営業収益2039億8900万円、プラス3.8%
営業利益は68億7200円、プラス10.8%
経常利益12億9100万円、プラス10.4%
経常利益43億9300万円、プラス0.2%
増収増益と好調。

ディスカウント競合激化の中で、売上を伸ばし、しかも利益はふた桁増。

増税と天候の影響で客数は前年を下回ったが、生鮮食品を中心に客単価が増加し、既存店の売上高が前年を上回った。それが最大の要因。

グループ中核企業・平和堂が進めるスーパーマーケット「フレンドマート」事業が特に好調で、既存店の食品売場を中心とした改装も功を奏した。ドラッグ・日用品売場のEDLP商品の拡大、また、小型GMS店舗の衣料品と生活関連雑貨との一体型売場の開発など改善も進む。

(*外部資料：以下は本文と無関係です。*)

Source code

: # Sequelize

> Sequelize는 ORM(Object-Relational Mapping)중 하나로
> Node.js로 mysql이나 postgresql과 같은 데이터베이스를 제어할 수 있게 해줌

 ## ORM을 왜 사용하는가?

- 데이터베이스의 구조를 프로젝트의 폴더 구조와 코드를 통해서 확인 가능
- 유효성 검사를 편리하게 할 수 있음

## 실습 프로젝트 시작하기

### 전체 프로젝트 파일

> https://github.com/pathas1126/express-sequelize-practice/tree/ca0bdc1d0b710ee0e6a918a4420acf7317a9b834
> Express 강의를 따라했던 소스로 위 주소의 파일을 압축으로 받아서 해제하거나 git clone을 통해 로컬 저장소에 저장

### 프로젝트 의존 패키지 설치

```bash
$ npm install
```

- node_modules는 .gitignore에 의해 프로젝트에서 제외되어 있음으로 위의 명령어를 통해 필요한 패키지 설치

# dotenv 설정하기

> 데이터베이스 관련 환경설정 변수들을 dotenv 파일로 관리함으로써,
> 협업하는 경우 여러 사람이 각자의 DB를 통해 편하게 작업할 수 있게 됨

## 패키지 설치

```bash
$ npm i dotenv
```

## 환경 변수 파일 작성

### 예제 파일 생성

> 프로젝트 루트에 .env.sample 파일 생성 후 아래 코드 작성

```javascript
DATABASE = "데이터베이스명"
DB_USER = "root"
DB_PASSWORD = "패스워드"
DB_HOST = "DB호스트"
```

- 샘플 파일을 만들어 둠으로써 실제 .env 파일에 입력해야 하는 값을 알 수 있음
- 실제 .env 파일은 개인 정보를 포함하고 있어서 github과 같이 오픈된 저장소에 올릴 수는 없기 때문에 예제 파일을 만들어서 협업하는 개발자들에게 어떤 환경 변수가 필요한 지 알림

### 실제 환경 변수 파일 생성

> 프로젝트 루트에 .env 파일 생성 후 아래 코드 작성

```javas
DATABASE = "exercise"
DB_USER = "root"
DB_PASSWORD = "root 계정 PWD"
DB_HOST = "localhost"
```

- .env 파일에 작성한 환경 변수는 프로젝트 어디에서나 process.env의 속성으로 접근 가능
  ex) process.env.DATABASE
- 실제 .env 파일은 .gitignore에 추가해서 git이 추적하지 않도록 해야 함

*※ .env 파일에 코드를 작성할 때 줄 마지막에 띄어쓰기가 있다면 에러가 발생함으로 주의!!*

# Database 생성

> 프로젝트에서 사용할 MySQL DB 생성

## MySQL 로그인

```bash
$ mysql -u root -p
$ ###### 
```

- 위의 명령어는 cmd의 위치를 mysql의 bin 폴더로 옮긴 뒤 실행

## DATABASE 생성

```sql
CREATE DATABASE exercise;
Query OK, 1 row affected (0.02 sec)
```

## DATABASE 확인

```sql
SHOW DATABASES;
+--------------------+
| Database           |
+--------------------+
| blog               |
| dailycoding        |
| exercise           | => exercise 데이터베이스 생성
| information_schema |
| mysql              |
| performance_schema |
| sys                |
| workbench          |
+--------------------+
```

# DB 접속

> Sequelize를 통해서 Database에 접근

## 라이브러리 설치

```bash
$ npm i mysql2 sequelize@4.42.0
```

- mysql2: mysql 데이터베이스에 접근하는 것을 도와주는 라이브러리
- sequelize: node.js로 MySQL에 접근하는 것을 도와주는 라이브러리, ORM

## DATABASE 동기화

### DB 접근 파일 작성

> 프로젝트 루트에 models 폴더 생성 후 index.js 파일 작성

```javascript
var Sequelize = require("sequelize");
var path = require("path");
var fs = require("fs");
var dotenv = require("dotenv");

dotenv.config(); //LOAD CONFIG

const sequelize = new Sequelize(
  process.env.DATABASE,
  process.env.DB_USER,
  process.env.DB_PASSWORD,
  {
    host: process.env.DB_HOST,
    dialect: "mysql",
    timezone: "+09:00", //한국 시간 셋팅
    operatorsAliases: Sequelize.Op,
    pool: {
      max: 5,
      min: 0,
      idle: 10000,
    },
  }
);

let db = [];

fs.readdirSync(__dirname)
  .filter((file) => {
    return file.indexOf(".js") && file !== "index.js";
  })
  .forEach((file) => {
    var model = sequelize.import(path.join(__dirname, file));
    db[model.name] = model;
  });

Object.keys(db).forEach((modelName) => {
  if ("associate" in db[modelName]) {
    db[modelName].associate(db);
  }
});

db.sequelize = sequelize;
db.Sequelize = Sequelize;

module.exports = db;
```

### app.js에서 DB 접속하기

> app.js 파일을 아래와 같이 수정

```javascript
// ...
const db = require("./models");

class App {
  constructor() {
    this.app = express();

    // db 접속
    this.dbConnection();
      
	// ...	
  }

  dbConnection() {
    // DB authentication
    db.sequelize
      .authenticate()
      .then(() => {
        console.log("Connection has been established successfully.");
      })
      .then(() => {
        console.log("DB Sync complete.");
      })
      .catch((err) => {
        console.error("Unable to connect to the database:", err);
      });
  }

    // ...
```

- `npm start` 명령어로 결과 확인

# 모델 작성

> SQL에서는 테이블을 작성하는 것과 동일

中国湖南省で小売事業を展開する「平和堂(中国)有限公司」も、4号店の出店効果によって増収・増益。滋賀県を担当する「株式会社丸善」も、主力店舗の改装効果で増収となり、経常利益も黒字転換している。

 

半年間の各社の成績は、
増収増益がセブン&アイと平和堂。
ただし、イトーヨーカ堂は増収減益。
増収減益がイオン。
減収減益がユニー・ホールディングスとダイエー。

総合業態をどう改革するのか。
業態からフォーマットへの転換が急がれる。
そのフォーマットには各社の戦略が反映されたもの。

イオンとイトーヨーカ堂の戦略は明らかに異なる。
平和堂は方向性を見定めた改革が進む。
ユニーはどちらに向かうのか。

来年10月の再増税を控え、各社スピードアップが求められる。